WHAT THIS TASK INVOLVES: For the entries that follow, restate word for word the line containing "Let me make", the line containing "Multiply those: (1/2)(1/2)", and every line that lies between them.

Document images with source code
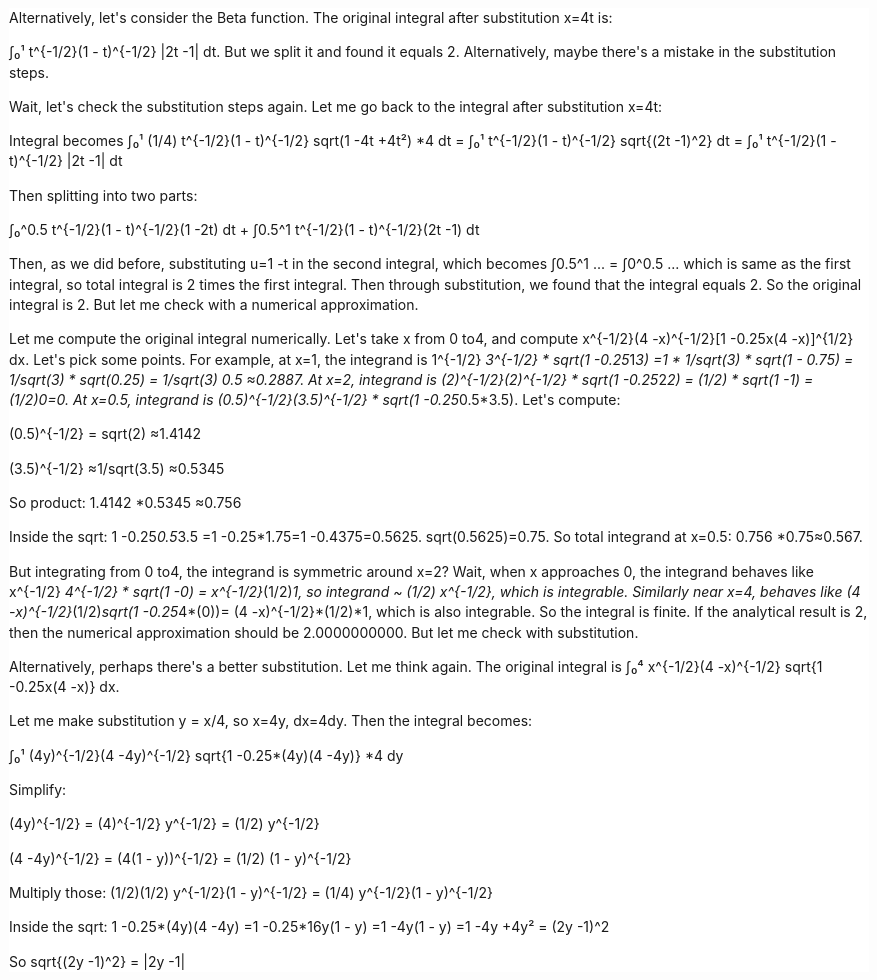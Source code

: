 Alternatively, let's consider the Beta function. The original integral after substitution x=4t is:

∫₀¹ t^{-1/2}(1 - t)^{-1/2} |2t -1| dt. But we split it and found it equals 2. Alternatively, maybe there's a mistake in the substitution steps.

Wait, let's check the substitution steps again. Let me go back to the integral after substitution x=4t:

Integral becomes ∫₀¹ (1/4) t^{-1/2}(1 - t)^{-1/2} sqrt(1 -4t +4t²) *4 dt = ∫₀¹ t^{-1/2}(1 - t)^{-1/2} sqrt{(2t -1)^2} dt = ∫₀¹ t^{-1/2}(1 - t)^{-1/2} |2t -1| dt

Then splitting into two parts:

∫₀^0.5 t^{-1/2}(1 - t)^{-1/2}(1 -2t) dt + ∫0.5^1 t^{-1/2}(1 - t)^{-1/2}(2t -1) dt

Then, as we did before, substituting u=1 -t in the second integral, which becomes ∫0.5^1 ... = ∫0^0.5 ... which is same as the first integral, so total integral is 2 times the first integral. Then through substitution, we found that the integral equals 2. So the original integral is 2. But let me check with a numerical approximation.

Let me compute the original integral numerically. Let's take x from 0 to4, and compute x^{-1/2}(4 -x)^{-1/2}[1 -0.25x(4 -x)]^{1/2} dx. Let's pick some points. For example, at x=1, the integrand is 1^{-1/2} *3^{-1/2} * sqrt(1 -0.25*1*3) =1 * 1/sqrt(3) * sqrt(1 - 0.75) = 1/sqrt(3) * sqrt(0.25) = 1/sqrt(3) *0.5 ≈0.2887. At x=2, integrand is (2)^{-1/2}*(2)^{-1/2} * sqrt(1 -0.25*2*2) = (1/2) * sqrt(1 -1) = (1/2)*0=0. At x=0.5, integrand is (0.5)^{-1/2}*(3.5)^{-1/2} * sqrt(1 -0.25*0.5*3.5). Let's compute:

(0.5)^{-1/2} = sqrt(2) ≈1.4142

(3.5)^{-1/2} ≈1/sqrt(3.5) ≈0.5345

So product: 1.4142 *0.5345 ≈0.756

Inside the sqrt: 1 -0.25*0.5*3.5 =1 -0.25*1.75=1 -0.4375=0.5625. sqrt(0.5625)=0.75. So total integrand at x=0.5: 0.756 *0.75≈0.567.

But integrating from 0 to4, the integrand is symmetric around x=2? Wait, when x approaches 0, the integrand behaves like x^{-1/2} *4^{-1/2} * sqrt(1 -0) = x^{-1/2}*(1/2)*1, so integrand ~ (1/2) x^{-1/2}, which is integrable. Similarly near x=4, behaves like (4 -x)^{-1/2}*(1/2)*sqrt(1 -0.25*4*(0))= (4 -x)^{-1/2}*(1/2)*1, which is also integrable. So the integral is finite. If the analytical result is 2, then the numerical approximation should be 2.0000000000. But let me check with substitution.

Alternatively, perhaps there's a better substitution. Let me think again. The original integral is ∫₀⁴ x^{-1/2}(4 -x)^{-1/2} sqrt{1 -0.25x(4 -x)} dx.

Let me make substitution y = x/4, so x=4y, dx=4dy. Then the integral becomes:

∫₀¹ (4y)^{-1/2}(4 -4y)^{-1/2} sqrt{1 -0.25*(4y)(4 -4y)} *4 dy

Simplify:

(4y)^{-1/2} = (4)^{-1/2} y^{-1/2} = (1/2) y^{-1/2}

(4 -4y)^{-1/2} = (4(1 - y))^{-1/2} = (1/2) (1 - y)^{-1/2}

Multiply those: (1/2)(1/2) y^{-1/2}(1 - y)^{-1/2} = (1/4) y^{-1/2}(1 - y)^{-1/2}

Inside the sqrt: 1 -0.25*(4y)(4 -4y) =1 -0.25*16y(1 - y) =1 -4y(1 - y) =1 -4y +4y² = (2y -1)^2

So sqrt{(2y -1)^2} = |2y -1|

RESULT:
Let me make substitution y = x/4, so x=4y, dx=4dy. Then the integral becomes:

∫₀¹ (4y)^{-1/2}(4 -4y)^{-1/2} sqrt{1 -0.25*(4y)(4 -4y)} *4 dy

Simplify:

(4y)^{-1/2} = (4)^{-1/2} y^{-1/2} = (1/2) y^{-1/2}

(4 -4y)^{-1/2} = (4(1 - y))^{-1/2} = (1/2) (1 - y)^{-1/2}

Multiply those: (1/2)(1/2) y^{-1/2}(1 - y)^{-1/2} = (1/4) y^{-1/2}(1 - y)^{-1/2}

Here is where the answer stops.